About this task: Pictures excluded, return the lines below from the first through the line holding "种瓜得瓜，种豆得豆。原料形成".

Supplied data:
((

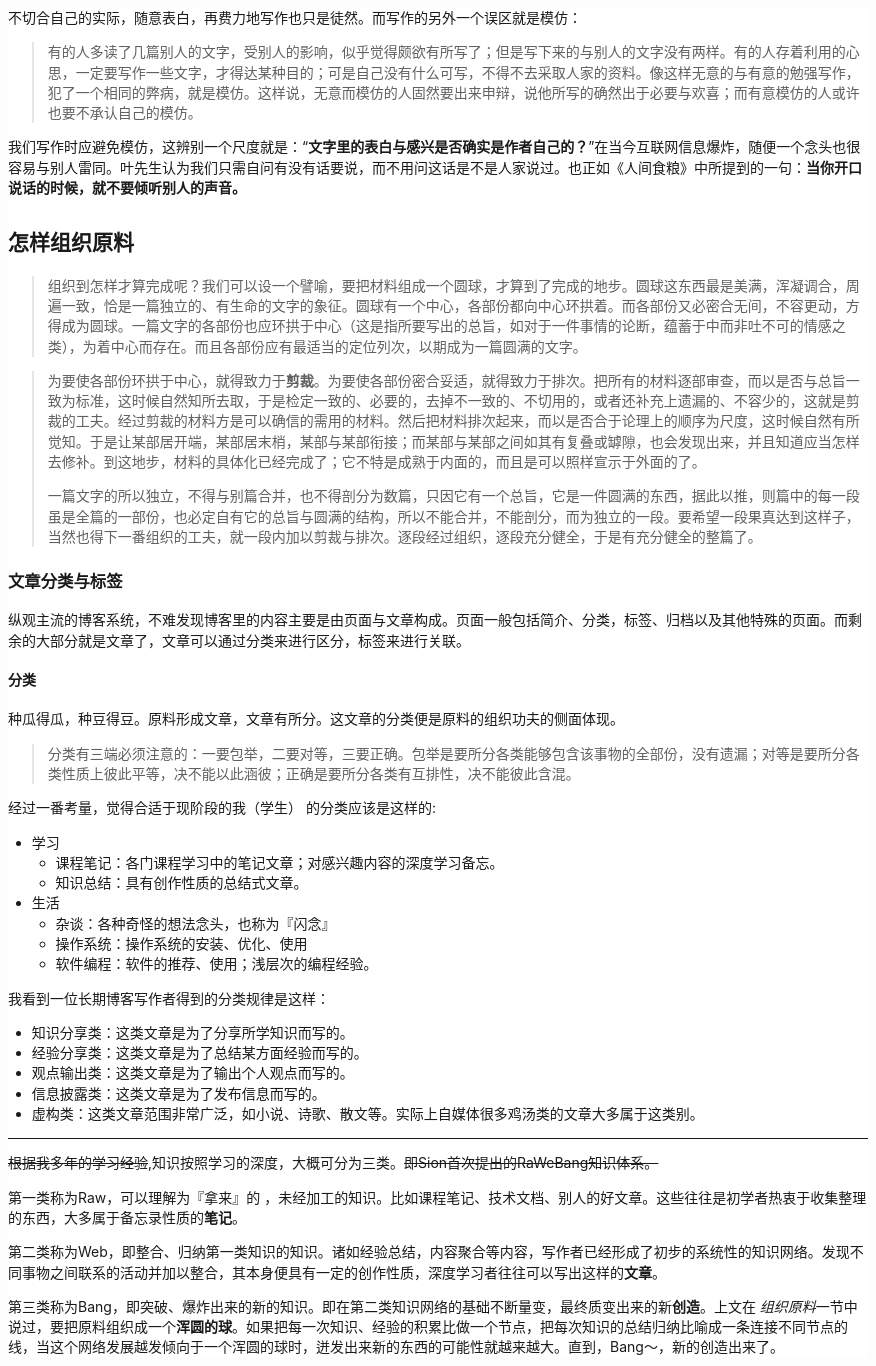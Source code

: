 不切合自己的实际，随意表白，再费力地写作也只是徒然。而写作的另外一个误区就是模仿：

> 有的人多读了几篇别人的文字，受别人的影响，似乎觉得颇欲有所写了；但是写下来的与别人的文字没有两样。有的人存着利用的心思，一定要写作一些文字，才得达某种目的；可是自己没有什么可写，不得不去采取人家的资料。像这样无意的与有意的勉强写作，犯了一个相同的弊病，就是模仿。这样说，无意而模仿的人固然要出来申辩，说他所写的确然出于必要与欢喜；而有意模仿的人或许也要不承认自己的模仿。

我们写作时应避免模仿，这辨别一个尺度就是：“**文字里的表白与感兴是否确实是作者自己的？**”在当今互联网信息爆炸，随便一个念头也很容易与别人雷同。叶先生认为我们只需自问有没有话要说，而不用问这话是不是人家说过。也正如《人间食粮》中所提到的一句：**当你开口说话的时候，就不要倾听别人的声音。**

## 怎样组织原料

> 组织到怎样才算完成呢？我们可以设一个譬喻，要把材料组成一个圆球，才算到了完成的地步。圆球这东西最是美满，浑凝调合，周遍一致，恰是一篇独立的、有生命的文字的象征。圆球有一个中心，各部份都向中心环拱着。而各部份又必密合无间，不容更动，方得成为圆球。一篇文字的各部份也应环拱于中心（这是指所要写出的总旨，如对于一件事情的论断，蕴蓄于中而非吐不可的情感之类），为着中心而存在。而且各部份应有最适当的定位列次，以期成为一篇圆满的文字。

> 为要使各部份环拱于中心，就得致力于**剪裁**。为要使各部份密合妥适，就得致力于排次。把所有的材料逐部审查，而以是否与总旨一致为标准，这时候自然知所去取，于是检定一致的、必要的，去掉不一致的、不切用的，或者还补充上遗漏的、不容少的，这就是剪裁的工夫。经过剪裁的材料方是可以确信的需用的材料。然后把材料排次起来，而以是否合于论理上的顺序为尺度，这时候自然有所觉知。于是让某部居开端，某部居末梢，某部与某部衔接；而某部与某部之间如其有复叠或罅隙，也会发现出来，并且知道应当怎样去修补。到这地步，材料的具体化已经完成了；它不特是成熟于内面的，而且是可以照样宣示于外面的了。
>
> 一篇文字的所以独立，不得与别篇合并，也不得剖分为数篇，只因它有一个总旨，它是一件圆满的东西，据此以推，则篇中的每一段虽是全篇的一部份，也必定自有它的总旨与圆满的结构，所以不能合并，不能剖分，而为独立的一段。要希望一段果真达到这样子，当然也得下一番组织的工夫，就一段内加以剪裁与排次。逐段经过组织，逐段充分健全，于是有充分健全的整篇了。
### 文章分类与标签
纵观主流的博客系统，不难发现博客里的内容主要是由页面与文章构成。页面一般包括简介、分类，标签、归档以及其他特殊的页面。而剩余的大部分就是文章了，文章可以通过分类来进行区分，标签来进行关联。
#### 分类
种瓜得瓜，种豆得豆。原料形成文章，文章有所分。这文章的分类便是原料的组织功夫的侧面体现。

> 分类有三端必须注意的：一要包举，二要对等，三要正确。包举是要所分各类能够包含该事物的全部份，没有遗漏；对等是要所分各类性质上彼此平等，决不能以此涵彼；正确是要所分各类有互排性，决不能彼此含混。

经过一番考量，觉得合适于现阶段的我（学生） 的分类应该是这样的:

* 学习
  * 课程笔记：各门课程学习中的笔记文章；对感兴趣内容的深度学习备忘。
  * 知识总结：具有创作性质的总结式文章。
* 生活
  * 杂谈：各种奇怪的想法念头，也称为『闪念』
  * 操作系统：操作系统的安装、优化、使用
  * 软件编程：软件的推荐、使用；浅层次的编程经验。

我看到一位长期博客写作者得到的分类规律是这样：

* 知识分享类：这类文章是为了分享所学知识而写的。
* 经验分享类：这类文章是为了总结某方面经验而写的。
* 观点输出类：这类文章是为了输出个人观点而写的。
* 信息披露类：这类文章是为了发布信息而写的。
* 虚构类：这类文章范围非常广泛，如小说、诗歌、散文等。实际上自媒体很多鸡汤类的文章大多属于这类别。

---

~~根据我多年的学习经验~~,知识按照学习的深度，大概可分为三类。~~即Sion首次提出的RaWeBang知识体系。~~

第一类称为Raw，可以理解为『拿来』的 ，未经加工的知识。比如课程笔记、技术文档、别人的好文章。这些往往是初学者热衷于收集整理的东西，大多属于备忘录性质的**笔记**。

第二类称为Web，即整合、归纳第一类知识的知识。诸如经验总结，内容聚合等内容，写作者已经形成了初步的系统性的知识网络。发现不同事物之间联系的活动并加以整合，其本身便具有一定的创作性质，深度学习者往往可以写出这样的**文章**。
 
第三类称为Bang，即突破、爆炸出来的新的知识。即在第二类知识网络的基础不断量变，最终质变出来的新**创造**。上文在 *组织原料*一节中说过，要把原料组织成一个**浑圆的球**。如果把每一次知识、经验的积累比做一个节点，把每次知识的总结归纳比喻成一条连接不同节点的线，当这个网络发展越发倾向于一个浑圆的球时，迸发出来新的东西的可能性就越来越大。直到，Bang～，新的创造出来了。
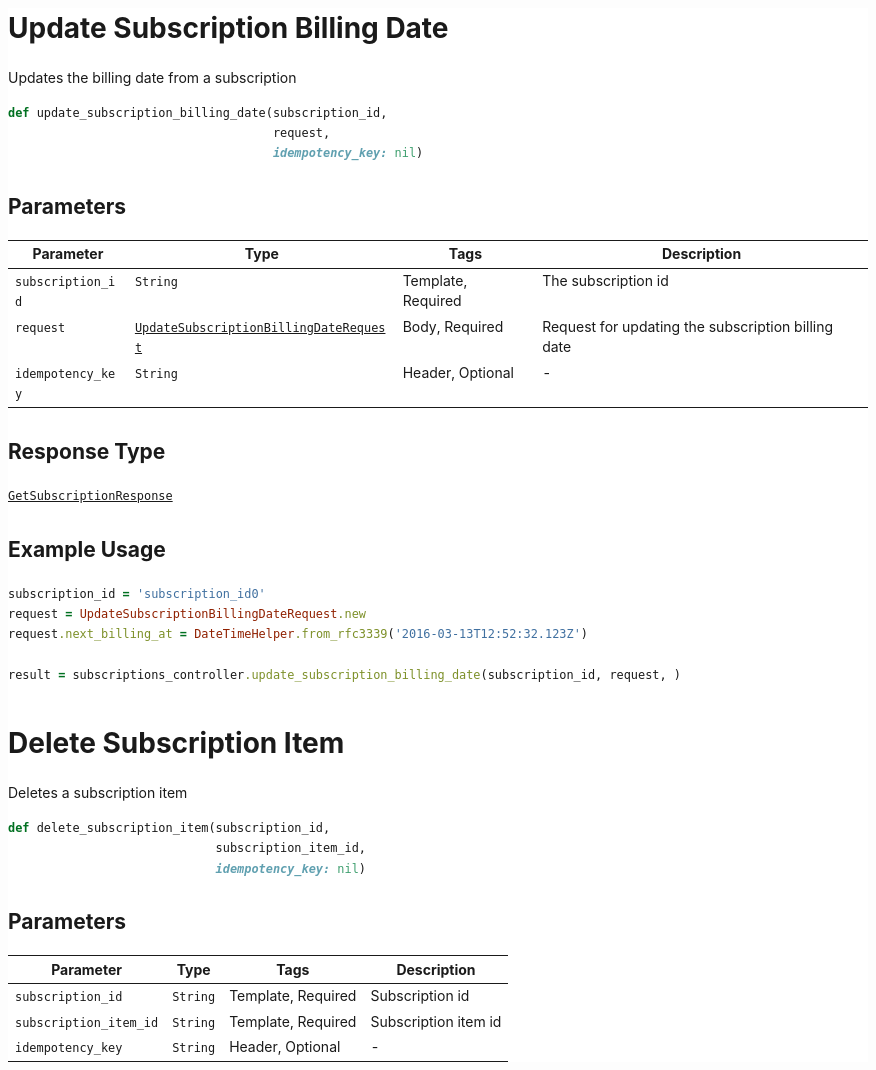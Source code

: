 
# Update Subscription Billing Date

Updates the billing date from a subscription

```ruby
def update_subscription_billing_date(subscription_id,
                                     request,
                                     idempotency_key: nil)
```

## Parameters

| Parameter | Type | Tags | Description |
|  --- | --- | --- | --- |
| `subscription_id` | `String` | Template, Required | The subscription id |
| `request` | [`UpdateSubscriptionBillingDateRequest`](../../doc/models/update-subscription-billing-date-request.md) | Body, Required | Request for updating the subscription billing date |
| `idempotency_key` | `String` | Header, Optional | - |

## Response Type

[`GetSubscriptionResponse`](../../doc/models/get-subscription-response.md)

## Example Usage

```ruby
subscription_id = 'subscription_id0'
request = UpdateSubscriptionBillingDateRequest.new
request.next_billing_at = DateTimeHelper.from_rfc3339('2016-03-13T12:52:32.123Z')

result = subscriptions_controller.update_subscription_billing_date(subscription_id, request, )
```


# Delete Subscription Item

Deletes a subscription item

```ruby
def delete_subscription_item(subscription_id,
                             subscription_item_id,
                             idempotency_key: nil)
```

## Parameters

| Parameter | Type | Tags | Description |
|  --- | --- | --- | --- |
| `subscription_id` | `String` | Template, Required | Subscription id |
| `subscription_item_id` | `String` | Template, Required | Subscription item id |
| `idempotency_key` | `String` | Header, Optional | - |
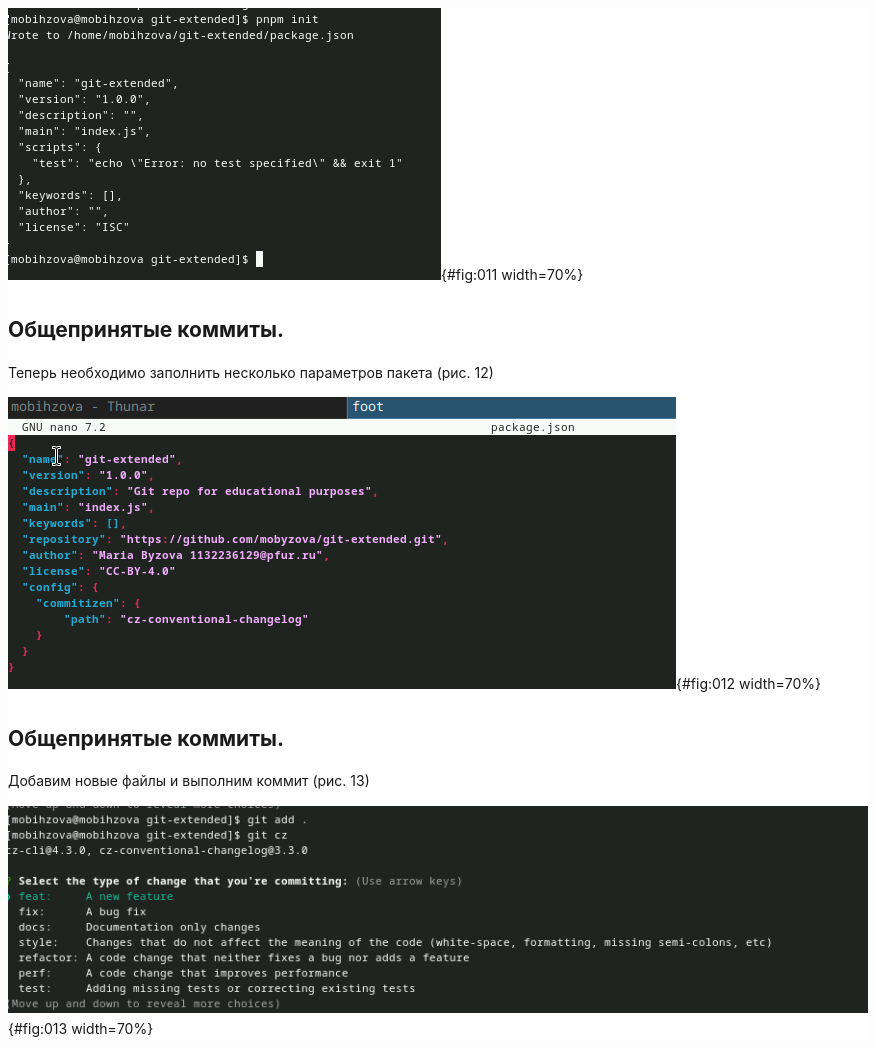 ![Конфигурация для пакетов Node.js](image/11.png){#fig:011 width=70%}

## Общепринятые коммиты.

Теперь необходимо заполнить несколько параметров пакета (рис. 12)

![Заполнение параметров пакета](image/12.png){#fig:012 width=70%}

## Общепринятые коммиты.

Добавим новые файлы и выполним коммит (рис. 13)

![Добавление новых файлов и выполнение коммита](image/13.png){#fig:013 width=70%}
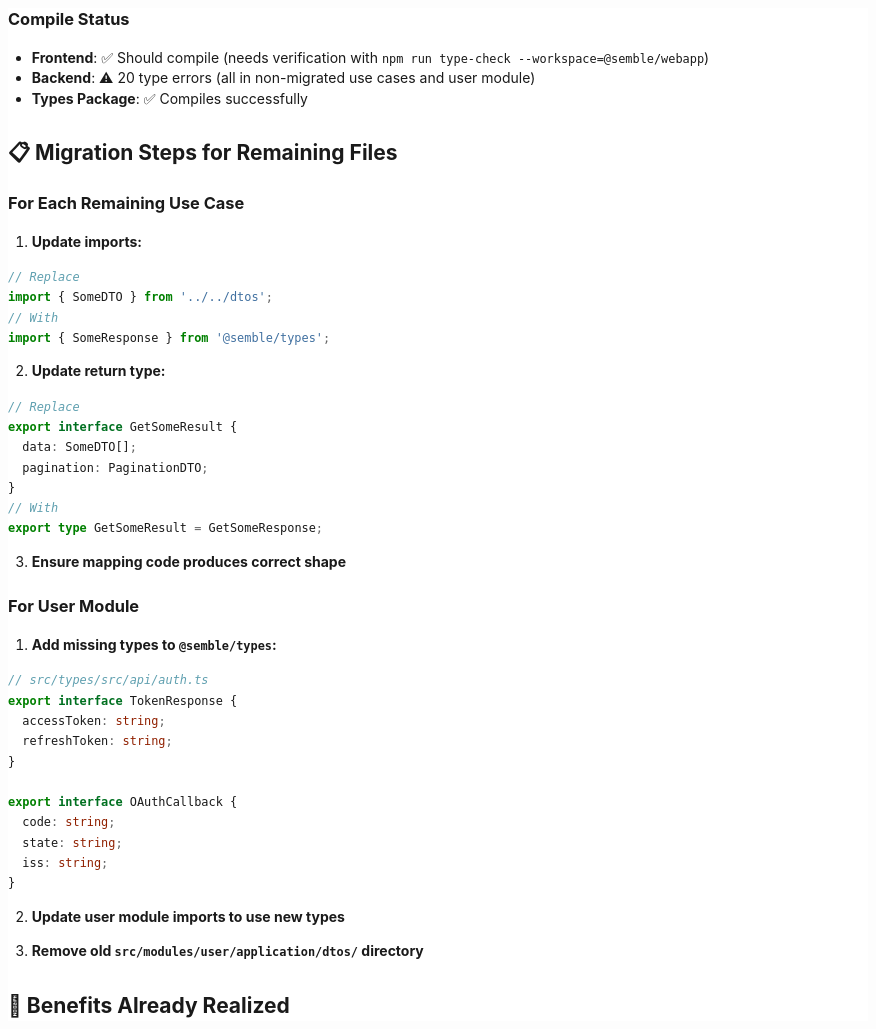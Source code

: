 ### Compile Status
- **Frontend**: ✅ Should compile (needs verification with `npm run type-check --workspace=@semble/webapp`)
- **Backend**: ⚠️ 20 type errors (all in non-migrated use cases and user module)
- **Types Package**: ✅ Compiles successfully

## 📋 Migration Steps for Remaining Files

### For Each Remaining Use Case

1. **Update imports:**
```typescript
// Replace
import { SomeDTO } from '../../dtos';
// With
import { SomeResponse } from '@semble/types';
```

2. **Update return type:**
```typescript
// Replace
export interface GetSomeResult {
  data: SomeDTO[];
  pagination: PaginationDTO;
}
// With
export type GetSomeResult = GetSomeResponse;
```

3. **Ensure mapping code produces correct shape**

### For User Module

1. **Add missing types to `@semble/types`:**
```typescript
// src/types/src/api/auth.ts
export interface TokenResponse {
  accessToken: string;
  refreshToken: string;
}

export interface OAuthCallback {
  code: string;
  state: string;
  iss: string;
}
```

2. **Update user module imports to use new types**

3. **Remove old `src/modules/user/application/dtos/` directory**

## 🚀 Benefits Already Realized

))

Written response:
Source code

: 不切合自己的实际，随意表白，再费力地写作也只是徒然。而写作的另外一个误区就是模仿：

> 有的人多读了几篇别人的文字，受别人的影响，似乎觉得颇欲有所写了；但是写下来的与别人的文字没有两样。有的人存着利用的心思，一定要写作一些文字，才得达某种目的；可是自己没有什么可写，不得不去采取人家的资料。像这样无意的与有意的勉强写作，犯了一个相同的弊病，就是模仿。这样说，无意而模仿的人固然要出来申辩，说他所写的确然出于必要与欢喜；而有意模仿的人或许也要不承认自己的模仿。

我们写作时应避免模仿，这辨别一个尺度就是：“**文字里的表白与感兴是否确实是作者自己的？**”在当今互联网信息爆炸，随便一个念头也很容易与别人雷同。叶先生认为我们只需自问有没有话要说，而不用问这话是不是人家说过。也正如《人间食粮》中所提到的一句：**当你开口说话的时候，就不要倾听别人的声音。**

## 怎样组织原料

> 组织到怎样才算完成呢？我们可以设一个譬喻，要把材料组成一个圆球，才算到了完成的地步。圆球这东西最是美满，浑凝调合，周遍一致，恰是一篇独立的、有生命的文字的象征。圆球有一个中心，各部份都向中心环拱着。而各部份又必密合无间，不容更动，方得成为圆球。一篇文字的各部份也应环拱于中心（这是指所要写出的总旨，如对于一件事情的论断，蕴蓄于中而非吐不可的情感之类），为着中心而存在。而且各部份应有最适当的定位列次，以期成为一篇圆满的文字。

> 为要使各部份环拱于中心，就得致力于**剪裁**。为要使各部份密合妥适，就得致力于排次。把所有的材料逐部审查，而以是否与总旨一致为标准，这时候自然知所去取，于是检定一致的、必要的，去掉不一致的、不切用的，或者还补充上遗漏的、不容少的，这就是剪裁的工夫。经过剪裁的材料方是可以确信的需用的材料。然后把材料排次起来，而以是否合于论理上的顺序为尺度，这时候自然有所觉知。于是让某部居开端，某部居末梢，某部与某部衔接；而某部与某部之间如其有复叠或罅隙，也会发现出来，并且知道应当怎样去修补。到这地步，材料的具体化已经完成了；它不特是成熟于内面的，而且是可以照样宣示于外面的了。
>
> 一篇文字的所以独立，不得与别篇合并，也不得剖分为数篇，只因它有一个总旨，它是一件圆满的东西，据此以推，则篇中的每一段虽是全篇的一部份，也必定自有它的总旨与圆满的结构，所以不能合并，不能剖分，而为独立的一段。要希望一段果真达到这样子，当然也得下一番组织的工夫，就一段内加以剪裁与排次。逐段经过组织，逐段充分健全，于是有充分健全的整篇了。
### 文章分类与标签
纵观主流的博客系统，不难发现博客里的内容主要是由页面与文章构成。页面一般包括简介、分类，标签、归档以及其他特殊的页面。而剩余的大部分就是文章了，文章可以通过分类来进行区分，标签来进行关联。
#### 分类
种瓜得瓜，种豆得豆。原料形成文章，文章有所分。这文章的分类便是原料的组织功夫的侧面体现。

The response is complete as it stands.